Dalam kondisi seperti ini, lahirlah suatu kebudayaan yang disebut Freire dengan kebudayaan “bisu”. Dalam kebudayaan bisu yang demikian itu kaum tertindas hanya menerima begitu saja segala perlakuan dari kaum penindas. Bahkan, ada ketakutan pada kaum tertindas akan adanya kesadaran tentang ketertindasan mereka. Itulah dehumanisasi karena bahasa sebagai prakondisi untuk menguasai realitas hidup telah menjadi kebisuan. Budaya bisu yang terjadi adalah karena bisu dan bukan membisu, Mereka tidak tahu apa-apa. Mereka tidak memiliki kesadaran bahwa mereka bisu dan dibisukan. Karena itu, menurut Freire untuk menyadari kebisuan itu, maka harus menguasai bahasa agar mempunyai kesadaran kritis dalam mengungkapkan realitas. Untuk itu, pendidikan yang dapat membebaskan dan memberdayakan adalah mengajar untuk memampukan mereka mendengarkan suaranya sendiri dan bukan suara dari luar termasuk suara sang pendidik


PAULO FREIRE DAN KEMERDEKAAN PENDIDIKAN 
Kamis, 24 Maret 2011 22:52.
Freire menolak pendidikan gaya bank dan menawarkan konsep pendidikan hadap-maslah. Dalam sistem pendidikan gaya bank yang diterapkan di Brasilia pada masa Freire, Pada prosesnya, guru tidak memberikan pengertian kepada peserta didik, tetapi memindahkan sejumlah dalil atau rumusan kepada siswa untuk disimpan yang kemudian akan dikeluarkan dalam bentuk yang sama jika diperlukan. Peserta didik adalah pengumpul dan penyimpan sejumlah pengetahuan, tetapi pada akhirnya peserta didik yang disimpan dalam kebisuan sebab miskinnya daya cipta. Karena itulah pendidikan gaya bank menguntungkan kaum penindas dalam melestarikan penindasan terhadap kaum bisu.

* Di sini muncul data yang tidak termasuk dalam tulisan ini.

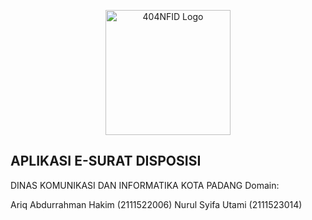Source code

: <p align="center"><a href="https://laravel.com" target="_blank"><img src="https://kontenjempolan.id/wp-content/uploads/2022/08/Logo_Padang.svg_-768x883.png" width="200" alt="404NFID Logo"></a></p>


## APLIKASI E-SURAT DISPOSISI
DINAS KOMUNIKASI DAN INFORMATIKA KOTA PADANG
Domain: 

Ariq Abdurrahman Hakim (2111522006)
Nurul Syifa Utami (2111523014)
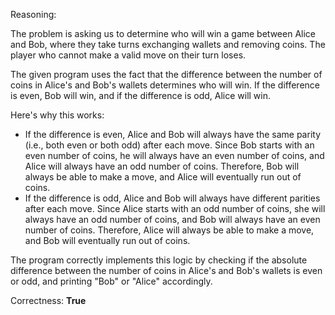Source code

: Reasoning:

The problem is asking us to determine who will win a game between Alice and Bob, where they take turns exchanging wallets and removing coins. The player who cannot make a valid move on their turn loses.

The given program uses the fact that the difference between the number of coins in Alice's and Bob's wallets determines who will win. If the difference is even, Bob will win, and if the difference is odd, Alice will win.

Here's why this works:

* If the difference is even, Alice and Bob will always have the same parity (i.e., both even or both odd) after each move. Since Bob starts with an even number of coins, he will always have an even number of coins, and Alice will always have an odd number of coins. Therefore, Bob will always be able to make a move, and Alice will eventually run out of coins.
* If the difference is odd, Alice and Bob will always have different parities after each move. Since Alice starts with an odd number of coins, she will always have an odd number of coins, and Bob will always have an even number of coins. Therefore, Alice will always be able to make a move, and Bob will eventually run out of coins.

The program correctly implements this logic by checking if the absolute difference between the number of coins in Alice's and Bob's wallets is even or odd, and printing "Bob" or "Alice" accordingly.

Correctness: **True**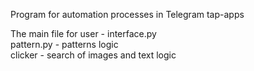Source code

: Program for automation processes in Telegram tap-apps  

The main file for user - interface.py  
pattern.py - patterns logic  
clicker - search of images and text logic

Alternative yang ditawarkan Freire adalah pendidikan hadap-masalah. konsepsi ini bertolak dari pemahamannya tentang manusia. Ia mengaggap bahwa manusia merupakan bagian dari realitas yang harus dihadapkan pada peserta didik supaya ada kesadaran akan realitas itu. hal itu juga dilandaskan pada pemahaman bahwa manusia mempunyai potensi untuk berkreasi dalam realitas dan untuk membebaskan diri dari penindasan budaya, ekonomi dan politik.

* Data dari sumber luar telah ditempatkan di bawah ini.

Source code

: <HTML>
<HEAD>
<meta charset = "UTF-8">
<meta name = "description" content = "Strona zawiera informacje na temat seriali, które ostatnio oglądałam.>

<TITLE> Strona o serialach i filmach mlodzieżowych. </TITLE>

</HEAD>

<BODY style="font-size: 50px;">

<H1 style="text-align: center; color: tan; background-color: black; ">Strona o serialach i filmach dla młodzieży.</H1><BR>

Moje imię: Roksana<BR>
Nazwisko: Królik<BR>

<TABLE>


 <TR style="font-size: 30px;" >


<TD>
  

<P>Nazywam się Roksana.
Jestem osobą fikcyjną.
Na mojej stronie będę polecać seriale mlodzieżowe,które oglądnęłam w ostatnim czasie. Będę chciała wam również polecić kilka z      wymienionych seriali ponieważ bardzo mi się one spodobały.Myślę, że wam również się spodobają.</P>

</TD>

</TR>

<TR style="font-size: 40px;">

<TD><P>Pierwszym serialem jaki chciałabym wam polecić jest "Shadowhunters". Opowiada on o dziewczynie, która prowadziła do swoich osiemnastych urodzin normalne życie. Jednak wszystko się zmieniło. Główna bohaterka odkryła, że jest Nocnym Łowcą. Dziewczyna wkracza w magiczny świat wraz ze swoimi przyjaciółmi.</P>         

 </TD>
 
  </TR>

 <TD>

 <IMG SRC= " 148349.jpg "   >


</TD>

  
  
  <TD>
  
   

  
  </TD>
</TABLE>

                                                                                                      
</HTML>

Pendidikan hadap-masalah adalah sebuah ide atau konsep di mana perkembangan kesadaran siswa terhadap diri-realitas dan lingkungan mereka memungkinkan mereka untuk mengadopsi sikap kritis dan kreatif. Konsep ini menunjukkan bahwa proses belajar-mengajar harus menekankan metode dialektika-emansipatoris dan kurikulum yang melibatkan kehidupan sehari-hari siswa realitas. Sementara itu beruang dimensi positif mengembangkan pemikiran siswa kritis dan kreatif, konsep ini juga memiliki dimensi negatif karena dapat utopia. Namun demikian, masalah-berpose pendidikan relevan dengan pendidikan di Indonesia karena memberikan solusi yang mungkin untuk masalah struktural yang dihadapi oleh masyarakat Indonesia.

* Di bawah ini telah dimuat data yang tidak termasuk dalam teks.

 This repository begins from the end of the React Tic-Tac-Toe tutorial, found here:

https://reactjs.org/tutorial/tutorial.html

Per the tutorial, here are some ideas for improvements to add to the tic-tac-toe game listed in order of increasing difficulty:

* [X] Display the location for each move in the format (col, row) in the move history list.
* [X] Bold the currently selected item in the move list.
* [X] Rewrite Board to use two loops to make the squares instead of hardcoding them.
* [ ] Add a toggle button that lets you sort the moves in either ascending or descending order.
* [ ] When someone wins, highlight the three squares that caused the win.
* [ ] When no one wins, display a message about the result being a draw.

Pendidikan ini ditujukan pada kaum tertindas dengan tidak berupaya menempatkan kaum tertindas dan penindas pada dua kutub berseberangan. Pendidikan bukan dilaksanakan atas kemurah-hatian palsu kaum penindas untuk mempertahankan status quo melalui penciptaan dan legitimasi kesenjangan. Pendidikan kaum tertindas lebih diarahkan pada pembebasan perasaan/idealisme melalui persinggungannya dengan keadaan nyata dan praksis. Penyadaran atas kemanusiaan secara utuh bukan diperoleh dari kaum penindas, melainkan dari diri sendiri. Dari sini sang subyek didik membebaskan dirinya, bukan untuk kemudian menjelma sebagai kaum penindas baru, melainkan ikut membebaskan kaum penindas itu sendiri.